Yoshie Furuhashi critical.montages at gmail.com
Sat Jul 7 06:11:10 PDT 2007


On 7/6/07, KJ <kjinkhoo at gmail.com> wrote:
> On 06/07/07, Yoshie Furuhashi <critical.montages at gmail.com> wrote:
> > For instance, very few
> > leftists in the USA know anything about Tan Malaka, whose thoughts are
> > more useful to us than Lenin's.
<snip>
> Tan Malaka is not of much use to anyone -- anymore than Lenin -- if
> you treat Tan Malaka the way the M-L'ists treated Lenin, as some kind
> of textbook of settled knowledge and practice.
>
> Yes, if you take to heart what Tan Malaka was actually doing -- giving
> a historical analysis of pan-Islamism, with specific reference to the
> Dutch East Indies, in that specific period. Not that his analysis then
> was right (although I happen to think he was), but that his historical
> and specific approach to the matter was right.
<snip>
> Also, pay attention to the people that were his focus -- the ordinary
> Muslims and their culture -- and his almost self-evident observation
> that you can't ignore that culture and go around with a militantly
> anti-religion stance and hope to get anyone to listen to you.

Surely Islamism, like secular nationalism and socialism, needs to be considered case by case, Islamism at one time in one place being different from Islamism at another time in anther place; even the same political formation led by the same leaders changes over time; such case-by-case examination is precisely what imperialists who exploit Islamophobia and those who fall for it fail to do, bundling Al Qaeda and Hizballah, Abu Sayyaf and the Moro Islamic Liberation Front, etc. into one political category and acting as if Iran today were the same as Iran in 1981-1988.

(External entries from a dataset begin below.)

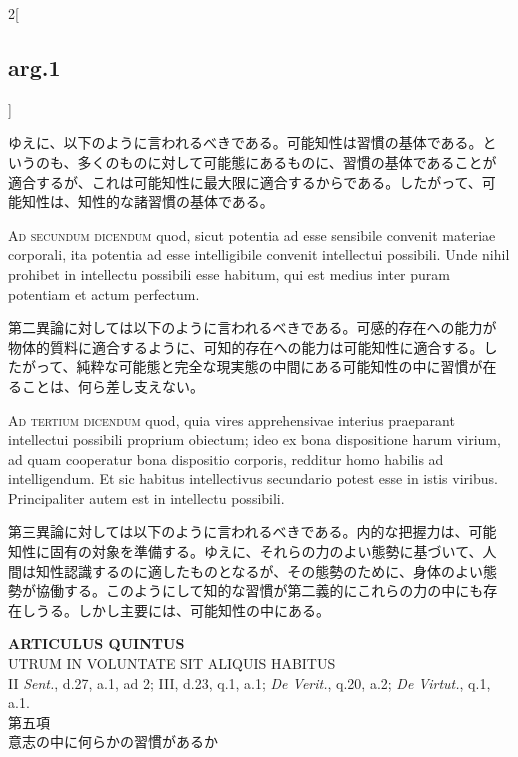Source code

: \documentclass[paper=a4paper,fontsize=10pt,jafontsize=9pt,titlepage]{jlreq}
\begin{document}
\begin{paracol}{2}[\subsection{arg.1}]
\switchcolumn

ゆえに、以下のように言われるべきである。可能知性は習慣の基体である。と
いうのも、多くのものに対して可能態にあるものに、習慣の基体であることが
適合するが、これは可能知性に最大限に適合するからである。したがって、可
能知性は、知性的な諸習慣の基体である。

\switchcolumn*[\subsection{ad.2}]

{\scshape Ad secundum dicendum} quod, sicut potentia ad esse sensibile
convenit materiae corporali, ita potentia ad esse intelligibile
convenit intellectui possibili. Unde nihil prohibet in intellectu
possibili esse habitum, qui est medius inter puram potentiam et actum
perfectum.

\switchcolumn

第二異論に対しては以下のように言われるべきである。可感的存在への能力が
物体的質料に適合するように、可知的存在への能力は可能知性に適合する。し
たがって、純粋な可能態と完全な現実態の中間にある可能知性の中に習慣が在
ることは、何ら差し支えない。

\switchcolumn*[\subsection{ad.3}]

{\scshape Ad tertium dicendum} quod, quia vires apprehensivae interius
praeparant intellectui possibili proprium obiectum; ideo ex bona
dispositione harum virium, ad quam cooperatur bona dispositio
corporis, redditur homo habilis ad intelligendum. Et sic habitus
intellectivus secundario potest esse in istis viribus. Principaliter
autem est in intellectu possibili.

\switchcolumn

第三異論に対しては以下のように言われるべきである。内的な把握力は、可能
知性に固有の対象を準備する。ゆえに、それらの力のよい態勢に基づいて、人
間は知性認識するのに適したものとなるが、その態勢のために、身体のよい態
勢が協働する。このようにして知的な習慣が第二義的にこれらの力の中にも存
在しうる。しかし主要には、可能知性の中にある。

\end{paracol}
\newpage


{}
\setcounter{section}{5}
\setcounter{subsection}{0}
\begin{center}
{\Large {\bfseries ARTICULUS QUINTUS}}\\
{\large UTRUM IN VOLUNTATE SIT ALIQUIS HABITUS}\\
{\footnotesize II {\itshape Sent.}, d.27, a.1, ad 2; III, d.23, q.1, a.1; {\itshape De Verit.}, q.20, a.2; {\itshape De Virtut.}, q.1, a.1.}\\
{\Large 第五項\\意志の中に何らかの習慣があるか}
\end{center}
\end{document}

The problem is that, for too many of today's leftists in the West (notice I'm not talking about leftists in Indonesia today), Islamism is invariably BAD at all times in all places, and that's what needs to be reconsidered. "Struggle against Pan-Islamism!" is not always everywhere the right position, nor would it be if the slogan were "Struggle against All Religion!" as some would put it. That ought to be self-evident, but it isn't. The stance currently promoted by the so-called New Atheists among others is precisely the "militantly anti-religion stance" that, if adopted by leftists, would make it unlikely for Muslims as well as other religious people to want to listen to them, except perhaps in the sense of sizing up the enemy, as leftists might do with regard to FoxNews.


> And you can also be pretty sure that Tan Malaka would
> have little truck with the Iranian regime -- which probably
> would have marked him for early execution.

So would have the Soviet government if Malaka had ended up in the USSR at a wrong time, judging by what it did to Muslim national communists (see below) and others who fell out of orthodoxy (which was easy to do, as orthodoxy kept changing).

Oddly, however, I don't hear a leftist say that perhaps not just Islamists in particular but also Muslims in general have more (good and bad, real and imagined) reasons to fear leftists -- both communists (with a heavy historical baggage) and social democrats (largely imperialists* if they are in the North, then and now) -- than vice versa. Many leftists appear to believe that they themselves -- unlike other leftists past and present, to say nothing of Islamists -- are angels, but that may not be the way others see them.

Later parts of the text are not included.